**** Input data ****

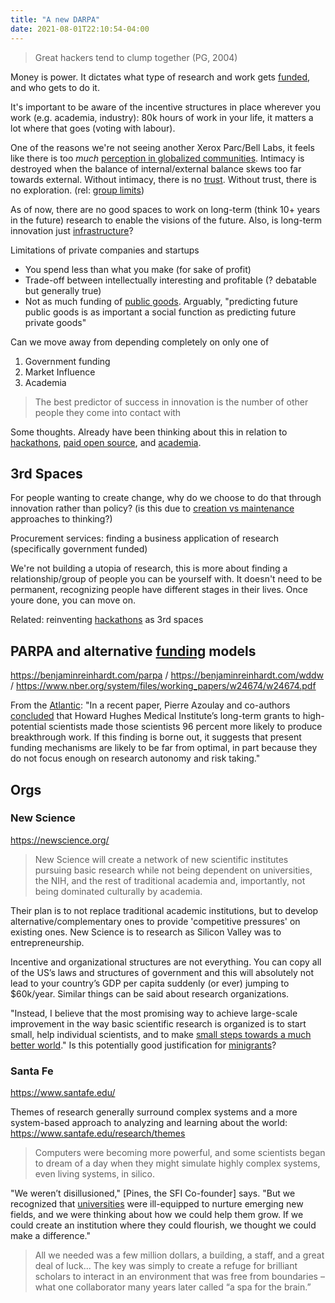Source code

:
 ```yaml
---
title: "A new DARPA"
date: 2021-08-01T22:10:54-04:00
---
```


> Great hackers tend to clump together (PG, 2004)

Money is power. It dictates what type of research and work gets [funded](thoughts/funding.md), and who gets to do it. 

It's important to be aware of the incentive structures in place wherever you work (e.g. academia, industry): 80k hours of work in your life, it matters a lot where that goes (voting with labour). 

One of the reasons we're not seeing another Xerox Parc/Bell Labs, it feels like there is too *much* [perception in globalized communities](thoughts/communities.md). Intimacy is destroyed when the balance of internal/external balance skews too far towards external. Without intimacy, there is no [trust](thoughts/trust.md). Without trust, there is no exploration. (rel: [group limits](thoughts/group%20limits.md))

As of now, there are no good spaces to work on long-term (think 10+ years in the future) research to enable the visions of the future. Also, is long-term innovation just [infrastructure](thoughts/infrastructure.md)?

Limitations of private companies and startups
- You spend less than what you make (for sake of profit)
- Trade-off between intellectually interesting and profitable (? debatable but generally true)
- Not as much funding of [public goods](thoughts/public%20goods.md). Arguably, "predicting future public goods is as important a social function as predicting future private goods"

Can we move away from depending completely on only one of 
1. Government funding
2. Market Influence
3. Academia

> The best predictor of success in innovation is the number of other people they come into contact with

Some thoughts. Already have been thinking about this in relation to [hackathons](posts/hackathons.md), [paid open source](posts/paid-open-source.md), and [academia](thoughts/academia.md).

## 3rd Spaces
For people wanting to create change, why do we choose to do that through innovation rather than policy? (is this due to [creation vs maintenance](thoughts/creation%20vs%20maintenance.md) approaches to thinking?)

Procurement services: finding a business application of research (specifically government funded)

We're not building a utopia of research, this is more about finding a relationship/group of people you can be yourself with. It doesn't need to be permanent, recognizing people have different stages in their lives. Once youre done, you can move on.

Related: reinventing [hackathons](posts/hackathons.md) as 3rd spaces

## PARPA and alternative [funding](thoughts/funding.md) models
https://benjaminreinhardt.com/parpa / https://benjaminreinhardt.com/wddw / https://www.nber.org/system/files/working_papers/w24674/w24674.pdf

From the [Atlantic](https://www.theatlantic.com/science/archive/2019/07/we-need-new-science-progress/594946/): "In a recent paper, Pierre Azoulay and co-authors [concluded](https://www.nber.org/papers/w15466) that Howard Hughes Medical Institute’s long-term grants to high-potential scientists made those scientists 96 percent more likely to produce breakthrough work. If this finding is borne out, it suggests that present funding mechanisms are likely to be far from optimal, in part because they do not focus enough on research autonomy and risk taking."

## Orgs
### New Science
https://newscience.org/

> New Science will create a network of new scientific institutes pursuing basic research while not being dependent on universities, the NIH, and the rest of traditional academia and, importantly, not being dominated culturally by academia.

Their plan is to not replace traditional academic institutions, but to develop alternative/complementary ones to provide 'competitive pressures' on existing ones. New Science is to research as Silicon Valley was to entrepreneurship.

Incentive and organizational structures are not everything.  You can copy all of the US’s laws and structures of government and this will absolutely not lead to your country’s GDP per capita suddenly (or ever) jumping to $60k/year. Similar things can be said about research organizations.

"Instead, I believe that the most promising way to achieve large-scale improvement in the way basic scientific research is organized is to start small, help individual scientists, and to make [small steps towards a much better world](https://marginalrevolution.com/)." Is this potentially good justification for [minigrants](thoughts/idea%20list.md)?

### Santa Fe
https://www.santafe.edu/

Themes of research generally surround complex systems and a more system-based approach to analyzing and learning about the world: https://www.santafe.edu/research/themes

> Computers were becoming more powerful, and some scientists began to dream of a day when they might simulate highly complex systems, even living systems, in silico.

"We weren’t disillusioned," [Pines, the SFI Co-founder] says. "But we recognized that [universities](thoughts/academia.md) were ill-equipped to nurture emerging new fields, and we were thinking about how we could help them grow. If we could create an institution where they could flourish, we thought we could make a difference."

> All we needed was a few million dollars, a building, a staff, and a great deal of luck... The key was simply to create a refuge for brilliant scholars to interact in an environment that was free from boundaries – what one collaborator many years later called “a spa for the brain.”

****
**** Input data ****

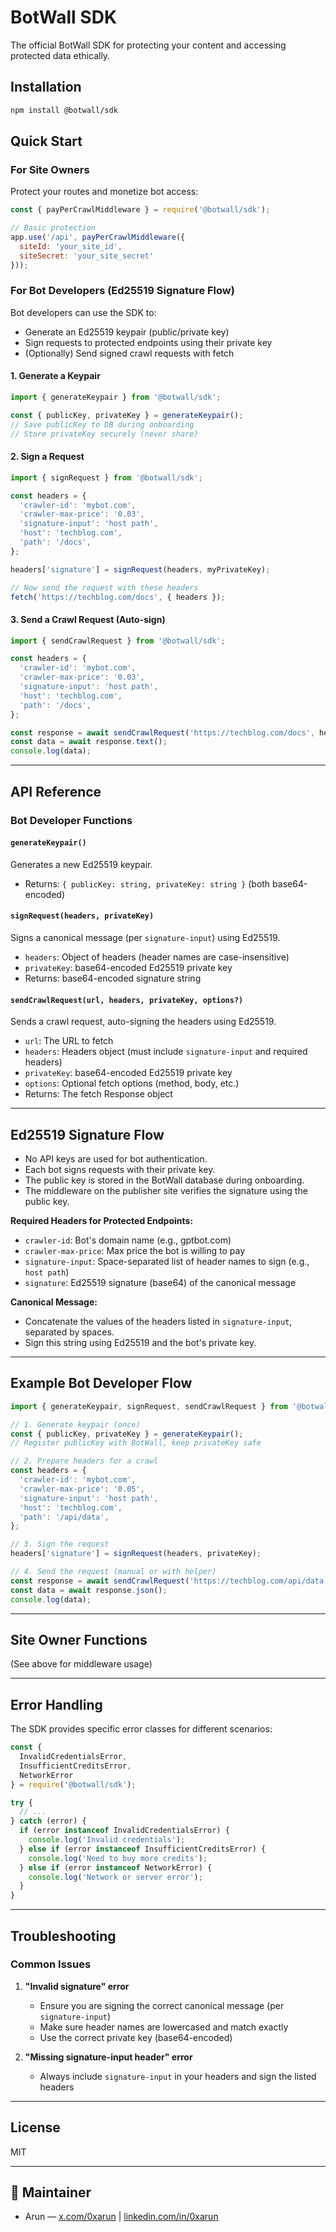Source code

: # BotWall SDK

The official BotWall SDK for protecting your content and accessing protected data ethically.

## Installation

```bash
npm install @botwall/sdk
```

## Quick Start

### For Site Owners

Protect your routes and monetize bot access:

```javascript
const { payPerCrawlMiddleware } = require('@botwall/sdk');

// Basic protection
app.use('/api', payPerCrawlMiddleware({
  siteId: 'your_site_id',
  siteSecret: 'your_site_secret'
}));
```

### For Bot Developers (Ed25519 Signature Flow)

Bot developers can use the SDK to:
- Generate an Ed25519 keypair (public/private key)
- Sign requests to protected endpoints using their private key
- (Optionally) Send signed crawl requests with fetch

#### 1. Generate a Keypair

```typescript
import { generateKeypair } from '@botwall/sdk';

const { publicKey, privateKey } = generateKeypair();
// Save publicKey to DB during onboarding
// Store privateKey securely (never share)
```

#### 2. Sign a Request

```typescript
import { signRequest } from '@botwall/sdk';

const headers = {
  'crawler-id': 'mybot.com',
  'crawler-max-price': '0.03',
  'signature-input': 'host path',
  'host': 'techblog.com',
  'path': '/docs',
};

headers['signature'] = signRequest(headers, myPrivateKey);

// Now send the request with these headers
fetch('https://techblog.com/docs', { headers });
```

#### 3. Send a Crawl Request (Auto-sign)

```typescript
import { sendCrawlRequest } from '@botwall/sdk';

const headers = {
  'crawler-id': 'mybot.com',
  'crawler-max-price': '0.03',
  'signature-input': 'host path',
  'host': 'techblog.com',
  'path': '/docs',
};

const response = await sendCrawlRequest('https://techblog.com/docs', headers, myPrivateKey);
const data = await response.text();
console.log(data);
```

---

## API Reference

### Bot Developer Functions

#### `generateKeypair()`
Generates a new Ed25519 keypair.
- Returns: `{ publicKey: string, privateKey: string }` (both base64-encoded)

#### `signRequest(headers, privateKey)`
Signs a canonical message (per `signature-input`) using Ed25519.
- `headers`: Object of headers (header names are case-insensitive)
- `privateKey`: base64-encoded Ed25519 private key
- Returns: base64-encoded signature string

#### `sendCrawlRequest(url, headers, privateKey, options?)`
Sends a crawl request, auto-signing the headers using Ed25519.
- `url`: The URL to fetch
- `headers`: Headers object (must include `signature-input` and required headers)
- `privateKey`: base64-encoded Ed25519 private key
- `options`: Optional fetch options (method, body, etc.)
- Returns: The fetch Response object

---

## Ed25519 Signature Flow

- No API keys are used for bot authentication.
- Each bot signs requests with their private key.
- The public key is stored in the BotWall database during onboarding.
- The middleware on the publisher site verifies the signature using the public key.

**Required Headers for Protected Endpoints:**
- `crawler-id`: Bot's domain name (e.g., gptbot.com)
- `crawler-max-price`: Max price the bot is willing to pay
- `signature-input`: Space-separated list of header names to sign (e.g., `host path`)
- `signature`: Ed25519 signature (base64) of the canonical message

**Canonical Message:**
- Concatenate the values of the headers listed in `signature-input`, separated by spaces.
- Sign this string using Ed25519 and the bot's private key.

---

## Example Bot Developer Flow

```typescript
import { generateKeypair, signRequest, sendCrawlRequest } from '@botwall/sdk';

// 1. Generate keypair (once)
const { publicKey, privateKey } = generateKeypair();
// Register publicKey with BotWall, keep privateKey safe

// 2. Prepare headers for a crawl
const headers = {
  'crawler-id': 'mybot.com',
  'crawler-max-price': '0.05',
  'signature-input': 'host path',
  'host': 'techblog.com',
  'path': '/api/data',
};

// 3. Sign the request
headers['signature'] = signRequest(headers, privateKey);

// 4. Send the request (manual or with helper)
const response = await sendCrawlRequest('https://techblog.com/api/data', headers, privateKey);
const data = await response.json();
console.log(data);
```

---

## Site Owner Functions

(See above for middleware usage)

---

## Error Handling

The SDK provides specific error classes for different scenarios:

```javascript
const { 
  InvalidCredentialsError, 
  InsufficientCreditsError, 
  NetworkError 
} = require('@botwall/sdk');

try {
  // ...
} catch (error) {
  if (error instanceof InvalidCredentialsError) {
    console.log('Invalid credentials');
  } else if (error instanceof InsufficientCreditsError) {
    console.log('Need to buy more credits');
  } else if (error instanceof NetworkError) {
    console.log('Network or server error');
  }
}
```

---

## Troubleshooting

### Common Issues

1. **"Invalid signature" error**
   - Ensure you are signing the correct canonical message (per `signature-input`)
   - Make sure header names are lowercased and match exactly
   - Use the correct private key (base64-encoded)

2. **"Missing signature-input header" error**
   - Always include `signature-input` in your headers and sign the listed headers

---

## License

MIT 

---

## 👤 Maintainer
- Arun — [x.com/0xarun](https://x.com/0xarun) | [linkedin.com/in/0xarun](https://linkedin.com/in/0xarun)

****
**** Input data ****

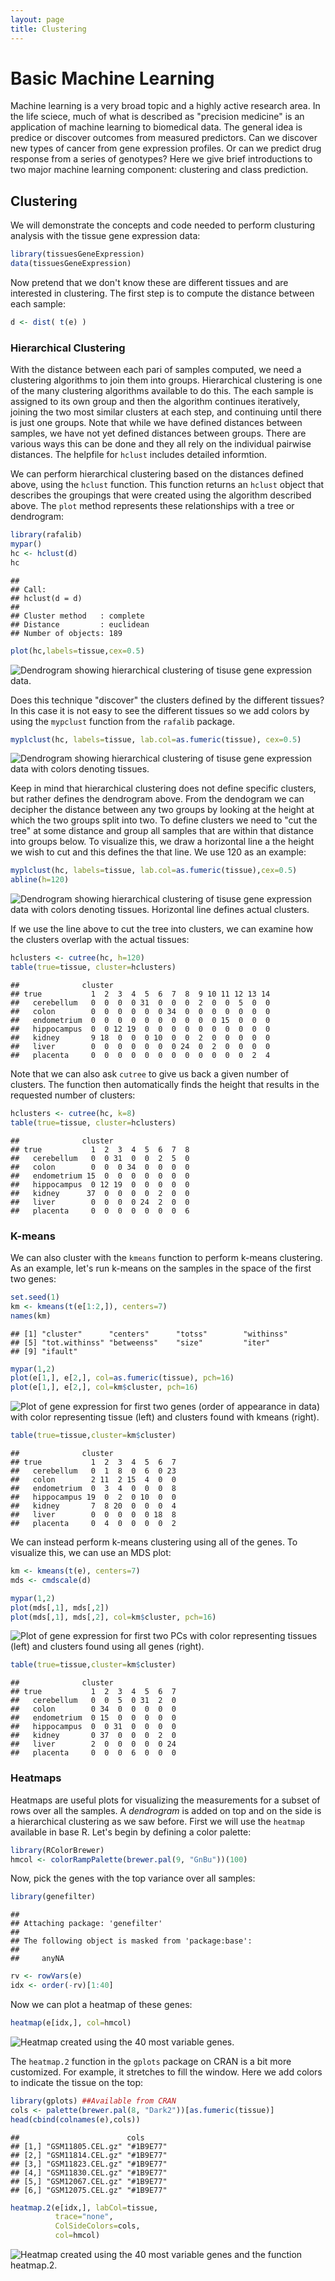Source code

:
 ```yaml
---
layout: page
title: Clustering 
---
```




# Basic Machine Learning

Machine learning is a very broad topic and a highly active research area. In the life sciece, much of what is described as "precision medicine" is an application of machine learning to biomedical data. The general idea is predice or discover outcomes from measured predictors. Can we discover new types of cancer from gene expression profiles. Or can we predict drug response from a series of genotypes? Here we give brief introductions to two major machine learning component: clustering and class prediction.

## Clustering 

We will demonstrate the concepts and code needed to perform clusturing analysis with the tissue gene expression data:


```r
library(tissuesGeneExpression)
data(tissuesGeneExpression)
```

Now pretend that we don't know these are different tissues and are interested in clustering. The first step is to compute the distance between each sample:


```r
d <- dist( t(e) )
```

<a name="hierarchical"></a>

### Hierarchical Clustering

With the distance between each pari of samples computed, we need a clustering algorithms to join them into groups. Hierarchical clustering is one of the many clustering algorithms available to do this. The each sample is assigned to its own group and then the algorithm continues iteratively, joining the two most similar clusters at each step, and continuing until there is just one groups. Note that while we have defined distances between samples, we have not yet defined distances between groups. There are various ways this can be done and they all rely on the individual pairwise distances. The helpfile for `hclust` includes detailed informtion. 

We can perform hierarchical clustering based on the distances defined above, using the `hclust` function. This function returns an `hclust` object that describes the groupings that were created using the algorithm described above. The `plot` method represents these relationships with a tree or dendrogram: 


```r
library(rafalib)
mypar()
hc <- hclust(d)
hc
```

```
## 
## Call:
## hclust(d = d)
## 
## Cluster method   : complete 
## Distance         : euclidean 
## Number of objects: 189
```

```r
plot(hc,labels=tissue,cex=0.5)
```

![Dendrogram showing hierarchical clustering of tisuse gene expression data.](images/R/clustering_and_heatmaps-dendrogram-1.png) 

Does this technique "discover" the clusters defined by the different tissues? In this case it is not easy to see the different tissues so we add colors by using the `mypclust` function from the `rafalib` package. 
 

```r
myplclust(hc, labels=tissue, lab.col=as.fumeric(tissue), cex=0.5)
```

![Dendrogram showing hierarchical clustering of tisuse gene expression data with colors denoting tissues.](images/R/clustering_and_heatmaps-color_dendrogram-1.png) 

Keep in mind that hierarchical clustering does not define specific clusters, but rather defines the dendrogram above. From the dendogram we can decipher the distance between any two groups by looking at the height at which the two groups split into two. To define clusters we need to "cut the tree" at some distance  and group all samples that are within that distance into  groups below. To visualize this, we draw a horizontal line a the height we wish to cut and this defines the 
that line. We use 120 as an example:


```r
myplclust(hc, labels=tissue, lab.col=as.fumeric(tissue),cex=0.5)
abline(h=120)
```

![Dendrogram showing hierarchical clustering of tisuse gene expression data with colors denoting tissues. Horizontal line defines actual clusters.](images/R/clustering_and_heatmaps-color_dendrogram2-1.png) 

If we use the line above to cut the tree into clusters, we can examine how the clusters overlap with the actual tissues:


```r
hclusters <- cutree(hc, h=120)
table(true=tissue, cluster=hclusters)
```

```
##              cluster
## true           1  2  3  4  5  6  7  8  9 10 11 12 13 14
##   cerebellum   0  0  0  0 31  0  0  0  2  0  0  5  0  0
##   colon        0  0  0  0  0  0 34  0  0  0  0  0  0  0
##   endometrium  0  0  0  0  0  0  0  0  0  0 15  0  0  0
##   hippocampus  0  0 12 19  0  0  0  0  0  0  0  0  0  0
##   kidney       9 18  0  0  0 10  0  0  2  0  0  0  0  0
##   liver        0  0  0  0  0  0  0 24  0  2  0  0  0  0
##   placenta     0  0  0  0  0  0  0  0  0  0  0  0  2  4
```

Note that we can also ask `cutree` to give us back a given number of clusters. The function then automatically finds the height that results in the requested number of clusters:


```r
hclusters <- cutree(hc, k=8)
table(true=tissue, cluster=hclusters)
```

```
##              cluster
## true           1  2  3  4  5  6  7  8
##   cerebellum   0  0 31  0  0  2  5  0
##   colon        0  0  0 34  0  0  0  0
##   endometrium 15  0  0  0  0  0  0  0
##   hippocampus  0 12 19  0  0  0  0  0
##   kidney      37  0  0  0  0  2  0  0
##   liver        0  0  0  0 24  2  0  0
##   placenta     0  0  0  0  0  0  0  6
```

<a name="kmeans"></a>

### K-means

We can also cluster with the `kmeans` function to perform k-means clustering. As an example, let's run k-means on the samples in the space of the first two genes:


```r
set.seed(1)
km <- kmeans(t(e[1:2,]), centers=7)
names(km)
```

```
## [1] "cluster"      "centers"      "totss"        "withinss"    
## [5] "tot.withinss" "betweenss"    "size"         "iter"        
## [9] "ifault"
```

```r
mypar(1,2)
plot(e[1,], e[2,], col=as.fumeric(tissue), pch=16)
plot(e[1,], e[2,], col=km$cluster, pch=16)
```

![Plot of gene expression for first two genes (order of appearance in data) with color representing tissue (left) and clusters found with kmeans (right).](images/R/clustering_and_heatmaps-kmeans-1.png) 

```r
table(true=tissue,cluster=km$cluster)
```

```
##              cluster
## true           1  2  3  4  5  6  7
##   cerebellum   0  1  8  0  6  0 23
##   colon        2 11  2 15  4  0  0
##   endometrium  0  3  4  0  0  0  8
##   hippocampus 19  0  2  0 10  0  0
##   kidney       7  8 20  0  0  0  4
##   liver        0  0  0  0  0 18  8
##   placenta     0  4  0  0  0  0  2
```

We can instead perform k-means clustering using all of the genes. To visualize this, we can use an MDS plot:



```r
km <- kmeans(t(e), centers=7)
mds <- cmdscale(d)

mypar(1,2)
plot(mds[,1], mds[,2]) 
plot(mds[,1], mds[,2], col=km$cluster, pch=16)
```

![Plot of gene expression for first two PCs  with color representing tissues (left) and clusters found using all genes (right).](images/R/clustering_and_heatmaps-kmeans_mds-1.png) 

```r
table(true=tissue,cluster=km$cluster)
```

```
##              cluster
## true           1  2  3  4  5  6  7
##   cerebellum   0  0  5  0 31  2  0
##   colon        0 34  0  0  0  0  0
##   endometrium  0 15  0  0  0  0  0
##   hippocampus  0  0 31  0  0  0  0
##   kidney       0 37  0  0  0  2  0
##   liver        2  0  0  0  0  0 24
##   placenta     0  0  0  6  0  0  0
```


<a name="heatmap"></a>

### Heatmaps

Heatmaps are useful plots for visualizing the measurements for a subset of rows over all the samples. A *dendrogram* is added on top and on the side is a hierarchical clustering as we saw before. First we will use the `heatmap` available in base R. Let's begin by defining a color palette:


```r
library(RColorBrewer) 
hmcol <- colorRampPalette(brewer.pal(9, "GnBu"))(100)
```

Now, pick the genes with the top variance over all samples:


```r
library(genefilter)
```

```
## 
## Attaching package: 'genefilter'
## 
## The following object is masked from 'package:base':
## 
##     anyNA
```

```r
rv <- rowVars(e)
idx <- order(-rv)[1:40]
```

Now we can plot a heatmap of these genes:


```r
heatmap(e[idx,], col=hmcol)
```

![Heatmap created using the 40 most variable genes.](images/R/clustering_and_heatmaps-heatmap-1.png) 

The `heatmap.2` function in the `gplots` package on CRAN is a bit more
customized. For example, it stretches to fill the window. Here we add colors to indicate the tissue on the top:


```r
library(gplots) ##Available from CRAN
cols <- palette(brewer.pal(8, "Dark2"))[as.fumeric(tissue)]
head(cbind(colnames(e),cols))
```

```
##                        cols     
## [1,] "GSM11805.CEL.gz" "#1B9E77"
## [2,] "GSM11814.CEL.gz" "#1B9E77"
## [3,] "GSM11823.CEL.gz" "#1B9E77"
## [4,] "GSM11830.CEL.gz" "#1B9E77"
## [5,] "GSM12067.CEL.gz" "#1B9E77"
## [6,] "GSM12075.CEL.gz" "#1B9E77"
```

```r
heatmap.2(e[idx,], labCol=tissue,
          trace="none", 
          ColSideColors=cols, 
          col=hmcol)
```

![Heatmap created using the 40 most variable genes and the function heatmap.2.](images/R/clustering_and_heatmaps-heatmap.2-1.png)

****

[Task requirements]: Every line of the listing that includes the word "requests" forms the answer.

[Result]:
- Sign requests to protected endpoints using their private key
- (Optionally) Send signed crawl requests with fetch
- Each bot signs requests with their private key.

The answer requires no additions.